Figure 2

A hypothetical scenario of the advent of the machinery of apoptosis and its evolution. A: Initially a prokaryote world containing archaeal cells and α-proteobacteria existed. Multiple gene transfers occurred at this time that may have resulted in incorporation of metacaspases into the archaea and addiction modules into the bacteria. B: The ancestral archaeal cell contained metacaspases and the ancestral α-proteobacteria contained an addiction module and elements such as cytochrome c and porins. C: The parasitization of the archaeal cell by this α-proteobacteria gave rise to the ancestral eukaryote cell. D: A nucleus evolved and gene transfer from the proto-mitochondrion to the host nucleus occurred, giving rise to the last common eukaryote ancestor (LCEA). E: The early branching eukaryotes emerged, including the parasitic protozoans. F: The last common eukaryote ancestor also gave rise to a crown group exhibiting multicellularity.

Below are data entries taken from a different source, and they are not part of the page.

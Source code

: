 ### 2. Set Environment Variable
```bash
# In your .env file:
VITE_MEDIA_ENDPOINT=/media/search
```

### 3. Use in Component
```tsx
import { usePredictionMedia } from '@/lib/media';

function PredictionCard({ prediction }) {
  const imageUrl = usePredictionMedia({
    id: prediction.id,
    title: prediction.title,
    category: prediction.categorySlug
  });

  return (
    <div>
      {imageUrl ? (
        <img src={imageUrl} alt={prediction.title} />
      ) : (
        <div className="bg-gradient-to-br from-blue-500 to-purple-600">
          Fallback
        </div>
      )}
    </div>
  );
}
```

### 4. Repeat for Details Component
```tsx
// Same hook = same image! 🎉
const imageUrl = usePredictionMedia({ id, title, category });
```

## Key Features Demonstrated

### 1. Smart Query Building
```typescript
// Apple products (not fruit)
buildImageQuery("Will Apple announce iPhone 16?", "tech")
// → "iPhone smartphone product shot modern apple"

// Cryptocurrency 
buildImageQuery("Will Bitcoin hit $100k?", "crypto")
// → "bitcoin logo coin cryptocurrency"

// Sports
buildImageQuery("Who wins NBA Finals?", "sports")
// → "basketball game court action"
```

G: The metacaspases family evolved and diversified giving rise to the animals. Caspases and paracaspases and the control elements such as the Bcl family emerged in some groups, possibly as a result of further gene transfer. In general, great diversification of the molecular machinery of apoptosis occurred. H: Secondary endosymbiosis occurred between the crown group ancestor and a cyanobacterium. I: The stabilization of the plastid gave rise to the plants. This scenario supposes this secondary endosymbiosis occurred after the crown group ancestor became multicellular. However, multicellularity may have arisen twice. There does not appear to be a role in the apoptosis machinery for addiction modules homologous to extant bacteria and these may have been lost once the mitochondrion became stabilized in the host cell.